Secondo le nuove regole, presentate dal ministro, il numero dei Comuni riconosciuti come montani scenderebbe drasticamente: dagli attuali circa 4.000 – quasi uno su due a livello nazionale – a poco più di 2.800. Una sforbiciata che preoccupa soprattutto l’Appennino, dove molte realtà rischiano di uscire dalla classificazione, perdendo così l’accesso a finanziamenti, agevolazioni e normative specifiche pensate per contrastare spopolamento, isolamento e carenza di servizi.
Nel dettaglio, la riforma introduce tre criteri alternativi. Il primo stabilisce che un Comune possa dirsi montano solo se almeno il 25% della sua superficie si trova sopra i 600 metri di altitudine e se il 30% del territorio presenta una pendenza superiore al 20%. Il secondo criterio fa riferimento all’altimetria media: basterebbero 500 metri per rientrare nella definizione. Il terzo, infine, riguarda quei Comuni che, pur avendo un’altimetria inferiore, sono interamente circondati da territori che rispettano i primi due parametri. Una griglia tecnica che, secondo i critici, penalizza pesantemente le aree appenniniche, caratterizzate da quote più basse ma da fragilità strutturali non meno gravi rispetto a quelle alpine.
Roberto Calderoli rivendica la necessità della riforma. «È da oltre settant’anni che si aspettava un rinnovo complessivo e funzionale dei criteri, soprattutto considerando quelli in vigore fino a ieri. Ci abbiamo lavorato molto e siamo alle battute finali», ha spiegato il ministro. Parole pronunciate da Cortina d’Ampezzo, in occasione della Giornata internazionale della montagna, una scelta di luogo che non è passata inosservata.
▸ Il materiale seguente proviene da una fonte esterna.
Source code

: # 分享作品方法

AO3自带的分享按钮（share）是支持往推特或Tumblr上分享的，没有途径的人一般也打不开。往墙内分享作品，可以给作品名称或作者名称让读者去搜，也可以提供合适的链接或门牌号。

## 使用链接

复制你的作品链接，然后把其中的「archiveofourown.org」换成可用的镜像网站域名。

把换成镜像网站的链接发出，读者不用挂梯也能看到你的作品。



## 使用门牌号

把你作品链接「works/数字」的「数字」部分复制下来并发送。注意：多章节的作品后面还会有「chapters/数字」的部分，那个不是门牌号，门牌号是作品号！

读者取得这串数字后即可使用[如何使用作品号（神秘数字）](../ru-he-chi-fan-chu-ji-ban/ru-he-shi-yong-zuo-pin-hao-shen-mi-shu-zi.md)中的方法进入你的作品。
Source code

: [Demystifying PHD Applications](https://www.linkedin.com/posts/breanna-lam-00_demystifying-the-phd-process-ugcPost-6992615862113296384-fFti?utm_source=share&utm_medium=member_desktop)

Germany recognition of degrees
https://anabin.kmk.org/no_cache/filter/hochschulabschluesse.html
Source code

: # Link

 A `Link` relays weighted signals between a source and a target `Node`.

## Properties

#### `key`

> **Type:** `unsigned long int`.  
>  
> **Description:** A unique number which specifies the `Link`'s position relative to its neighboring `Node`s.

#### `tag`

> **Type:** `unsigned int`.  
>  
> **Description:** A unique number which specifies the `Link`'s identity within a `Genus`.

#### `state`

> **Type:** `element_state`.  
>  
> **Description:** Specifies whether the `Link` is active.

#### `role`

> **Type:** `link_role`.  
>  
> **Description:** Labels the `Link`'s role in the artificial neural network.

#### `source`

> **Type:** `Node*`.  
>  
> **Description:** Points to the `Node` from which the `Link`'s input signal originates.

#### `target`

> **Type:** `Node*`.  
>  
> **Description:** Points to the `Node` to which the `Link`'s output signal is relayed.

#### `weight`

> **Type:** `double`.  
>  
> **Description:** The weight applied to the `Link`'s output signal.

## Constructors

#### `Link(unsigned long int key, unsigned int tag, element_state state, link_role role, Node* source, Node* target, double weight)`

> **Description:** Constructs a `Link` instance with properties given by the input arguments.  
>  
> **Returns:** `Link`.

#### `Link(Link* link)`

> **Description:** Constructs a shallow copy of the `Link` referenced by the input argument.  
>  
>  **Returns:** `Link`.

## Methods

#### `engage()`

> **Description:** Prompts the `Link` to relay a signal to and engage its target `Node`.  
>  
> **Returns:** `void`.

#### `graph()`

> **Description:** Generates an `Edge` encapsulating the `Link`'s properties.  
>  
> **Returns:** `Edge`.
La reazione più dura è arrivata dall’Appennino, con l’assemblea nazionale dell’Uncem – l’Unione dei Comuni montani – riunita all’Aquila che si è trasformata in un vero e proprio palcoscenico del dissenso. A farsi portavoce del malcontento è stato Davide Baruffi, assessore regionale dell’Emilia-Romagna ed esponente del Partito democratico, nonché responsabile enti locali della segreteria nazionale guidata da Elly Schlein.

Davide Baruffi e Elly Schlein
Per Baruffi la riforma è senza appello. «I criteri individuati da Calderoli sono irricevibili. Con un algoritmo truffaldino si tagliano un terzo dei Comuni montani sul piano nazionale e oltre il 40% di quelli dell’Emilia-Romagna», accusa. Secondo l’assessore, «sarà tutto l’Appennino a essere penalizzato, ovvero la dorsale del Paese», una definizione che richiama non solo la geografia, ma anche il ruolo storico e sociale di queste aree.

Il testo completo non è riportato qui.